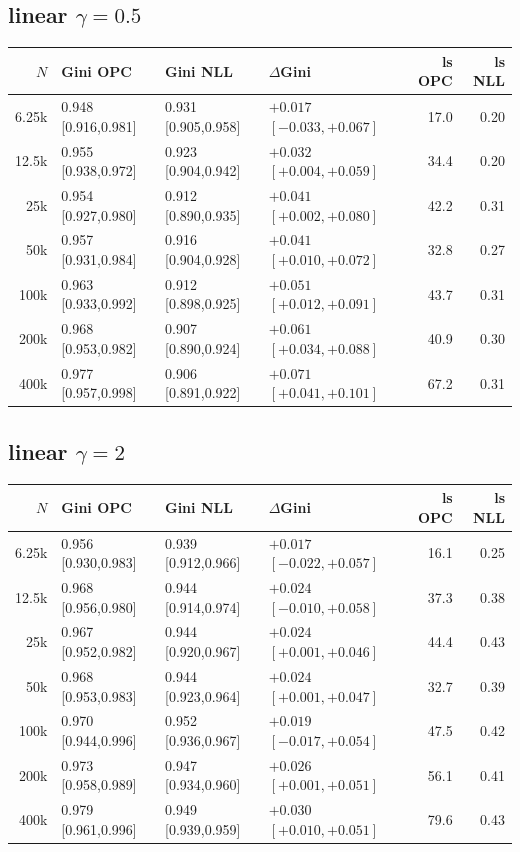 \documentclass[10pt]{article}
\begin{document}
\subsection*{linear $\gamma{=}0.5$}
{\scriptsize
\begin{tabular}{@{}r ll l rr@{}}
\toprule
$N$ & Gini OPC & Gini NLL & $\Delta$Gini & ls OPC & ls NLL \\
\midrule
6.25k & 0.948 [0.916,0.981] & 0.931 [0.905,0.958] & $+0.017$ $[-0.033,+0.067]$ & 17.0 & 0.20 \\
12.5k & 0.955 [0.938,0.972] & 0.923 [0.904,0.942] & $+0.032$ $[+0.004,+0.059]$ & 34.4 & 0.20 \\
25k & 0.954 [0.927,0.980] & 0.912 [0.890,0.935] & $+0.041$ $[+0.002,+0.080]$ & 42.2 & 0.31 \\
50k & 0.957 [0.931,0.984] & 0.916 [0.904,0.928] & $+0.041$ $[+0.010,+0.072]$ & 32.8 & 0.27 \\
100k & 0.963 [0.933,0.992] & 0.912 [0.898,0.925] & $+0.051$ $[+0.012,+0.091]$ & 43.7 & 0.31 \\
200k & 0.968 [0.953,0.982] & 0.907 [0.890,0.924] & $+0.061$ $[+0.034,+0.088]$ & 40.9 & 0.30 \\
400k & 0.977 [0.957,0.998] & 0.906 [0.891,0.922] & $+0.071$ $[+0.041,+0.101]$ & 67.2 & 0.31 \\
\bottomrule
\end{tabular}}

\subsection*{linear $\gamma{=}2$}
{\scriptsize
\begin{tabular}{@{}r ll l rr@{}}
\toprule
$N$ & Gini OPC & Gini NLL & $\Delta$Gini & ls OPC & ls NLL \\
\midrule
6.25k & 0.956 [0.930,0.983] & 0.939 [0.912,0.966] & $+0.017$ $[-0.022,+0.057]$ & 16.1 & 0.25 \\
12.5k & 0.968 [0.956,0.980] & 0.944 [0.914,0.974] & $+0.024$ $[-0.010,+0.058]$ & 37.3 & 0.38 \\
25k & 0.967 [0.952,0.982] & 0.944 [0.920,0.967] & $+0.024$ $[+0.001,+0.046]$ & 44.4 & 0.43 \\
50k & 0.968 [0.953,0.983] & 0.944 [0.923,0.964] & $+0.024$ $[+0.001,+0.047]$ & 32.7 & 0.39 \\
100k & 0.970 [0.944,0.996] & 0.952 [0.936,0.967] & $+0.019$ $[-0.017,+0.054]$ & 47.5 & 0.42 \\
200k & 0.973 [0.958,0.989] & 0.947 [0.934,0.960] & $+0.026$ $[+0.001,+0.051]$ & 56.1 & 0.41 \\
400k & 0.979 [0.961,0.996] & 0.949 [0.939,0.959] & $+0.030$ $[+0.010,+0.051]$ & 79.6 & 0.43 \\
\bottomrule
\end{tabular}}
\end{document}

----------------------------------------

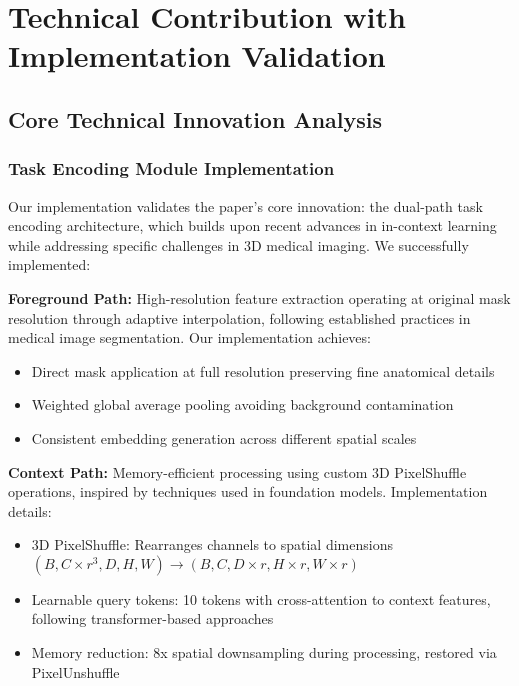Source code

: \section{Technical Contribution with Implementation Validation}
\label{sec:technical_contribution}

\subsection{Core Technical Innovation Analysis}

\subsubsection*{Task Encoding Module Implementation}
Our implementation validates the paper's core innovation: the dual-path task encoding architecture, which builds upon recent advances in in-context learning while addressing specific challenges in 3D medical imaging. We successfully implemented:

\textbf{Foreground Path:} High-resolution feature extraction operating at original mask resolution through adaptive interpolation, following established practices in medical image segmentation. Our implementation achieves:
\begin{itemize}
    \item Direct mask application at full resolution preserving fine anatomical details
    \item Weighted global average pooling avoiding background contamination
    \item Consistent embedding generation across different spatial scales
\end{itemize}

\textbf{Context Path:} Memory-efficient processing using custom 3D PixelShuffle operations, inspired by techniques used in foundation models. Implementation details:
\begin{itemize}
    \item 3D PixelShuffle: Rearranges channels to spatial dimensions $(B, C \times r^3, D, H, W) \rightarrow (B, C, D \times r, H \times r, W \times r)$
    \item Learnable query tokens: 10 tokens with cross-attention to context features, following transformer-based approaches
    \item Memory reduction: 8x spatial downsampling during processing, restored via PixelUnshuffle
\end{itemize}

----------------------------------------

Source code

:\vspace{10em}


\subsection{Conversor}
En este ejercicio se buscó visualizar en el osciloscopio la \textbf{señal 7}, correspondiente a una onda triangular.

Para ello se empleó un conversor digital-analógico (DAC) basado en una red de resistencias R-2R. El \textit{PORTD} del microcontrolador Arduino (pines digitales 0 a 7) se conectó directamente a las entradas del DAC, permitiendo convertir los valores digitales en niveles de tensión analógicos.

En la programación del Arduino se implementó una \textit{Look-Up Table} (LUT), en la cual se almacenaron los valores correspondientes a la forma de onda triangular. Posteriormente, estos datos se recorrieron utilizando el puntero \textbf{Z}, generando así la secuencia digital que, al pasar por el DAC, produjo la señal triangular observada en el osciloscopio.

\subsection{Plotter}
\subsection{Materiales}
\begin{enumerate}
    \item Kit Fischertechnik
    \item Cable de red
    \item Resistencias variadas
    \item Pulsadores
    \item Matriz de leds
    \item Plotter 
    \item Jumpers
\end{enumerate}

----------------------------------------

◆ **Exercise prompt**
Beginning with the line above that contains "En este ejercicio", copy each line exactly up to and including the line that contains "Para ello se", and go no further.

◆ **Response to this exercise**
En este ejercicio se buscó visualizar en el osciloscopio la \textbf{señal 7}, correspondiente a una onda triangular.

Para ello se empleó un conversor digital-analógico (DAC) basado en una red de resistencias R-2R. El \textit{PORTD} del microcontrolador Arduino (pines digitales 0 a 7) se conectó directamente a las entradas del DAC, permitiendo convertir los valores digitales en niveles de tensión analógicos.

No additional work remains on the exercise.